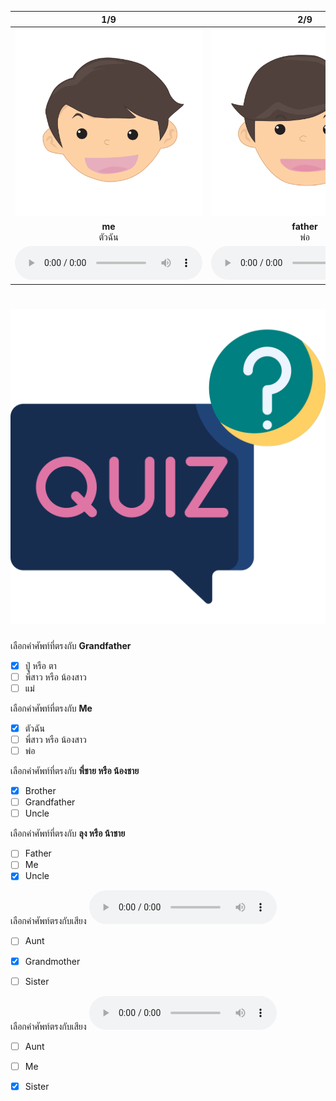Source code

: <div class="carrousel">


|1/9|2/9|3/9|4/9|5/9|6/9|7/9|8/9|9/9|
| :----: | :----: | :----: | :----: | :----: | :----: | :----: | :----: | :----: |
|![](/media/img/family&#x20;members__me.svg)|![](/media/img/family&#x20;members__father.svg)|![](/media/img/family&#x20;members__mother.svg)|![](/media/img/family&#x20;members__grandmother.svg)|![](/media/img/family&#x20;members__grandfather.svg)|![](/media/img/family&#x20;members__brother.svg)|![](/media/img/family&#x20;members__sister.svg)|![](/media/img/family&#x20;members__uncle.svg)|![](/media/img/family&#x20;members__aunt.svg)|
|**me**<br>ตัวฉัน|**father**<br>พ่อ|**mother**<br>แม่|**grandmother**<br>ย่า หรือ ยาย|**grandfather**<br> ปู่ หรือ ตา|**brother**<br>พี่ชาย หรือ น้องชาย|**sister**<br>พี่สาว หรือ น้องสาว|**uncle**<br>ลุง หรือ น้าชาย|**aunt**<br>ป้า หรือ น้าสาว|
|![](/media/audio/me.mp3)|![](/media/audio/father.mp3)|![](/media/audio/mother.mp3)|![](/media/audio/grandmother.mp3)|![](/media/audio/grandfather.mp3)|![](/media/audio/brother.mp3)|![](/media/audio/sister.mp3)|![](/media/audio/uncle.mp3)|![](/media/audio/aunt.mp3)|

</div>



# ![icon](/media/icons/quiz.svg) 


 เลือกคำศัพท์ที่ตรงกับ **Grandfather**
 - [x]  ปู่ หรือ ตา
 - [ ] พี่สาว หรือ น้องสาว
 - [ ] แม่

 เลือกคำศัพท์ที่ตรงกับ **Me**
 - [x] ตัวฉัน
 - [ ] พี่สาว หรือ น้องสาว
 - [ ] พ่อ

 เลือกคำศัพท์ที่ตรงกับ **พี่ชาย หรือ น้องชาย**
 - [x] Brother
 - [ ] Grandfather
 - [ ] Uncle

 เลือกคำศัพท์ที่ตรงกับ **ลุง หรือ น้าชาย**
 - [ ] Father
 - [ ] Me
 - [x] Uncle

เลือกคำศัพท์ตรงกับเสียง ![](/media/audio/grandmother.mp3) 
 - [ ] Aunt
 - [x] Grandmother
 - [ ] Sister


เลือกคำศัพท์ตรงกับเสียง ![](/media/audio/sister.mp3) 
 - [ ] Aunt
 - [ ] Me
 - [x] Sister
* * * *
Aim of the task: What goes in the answer is the run of lines from the one holding "เลือกคำศัพท์ที่ตรงกับ **พี่ชาย หรือ" to the end of the entries, reproduced exactly and with nothing else.

Result for this exercise:
 เลือกคำศัพท์ที่ตรงกับ **พี่ชาย หรือ น้องชาย**
 - [x] Brother
 - [ ] Grandfather
 - [ ] Uncle

 เลือกคำศัพท์ที่ตรงกับ **ลุง หรือ น้าชาย**
 - [ ] Father
 - [ ] Me
 - [x] Uncle

เลือกคำศัพท์ตรงกับเสียง ![](/media/audio/grandmother.mp3) 
 - [ ] Aunt
 - [x] Grandmother
 - [ ] Sister


เลือกคำศัพท์ตรงกับเสียง ![](/media/audio/sister.mp3) 
 - [ ] Aunt
 - [ ] Me
 - [x] Sister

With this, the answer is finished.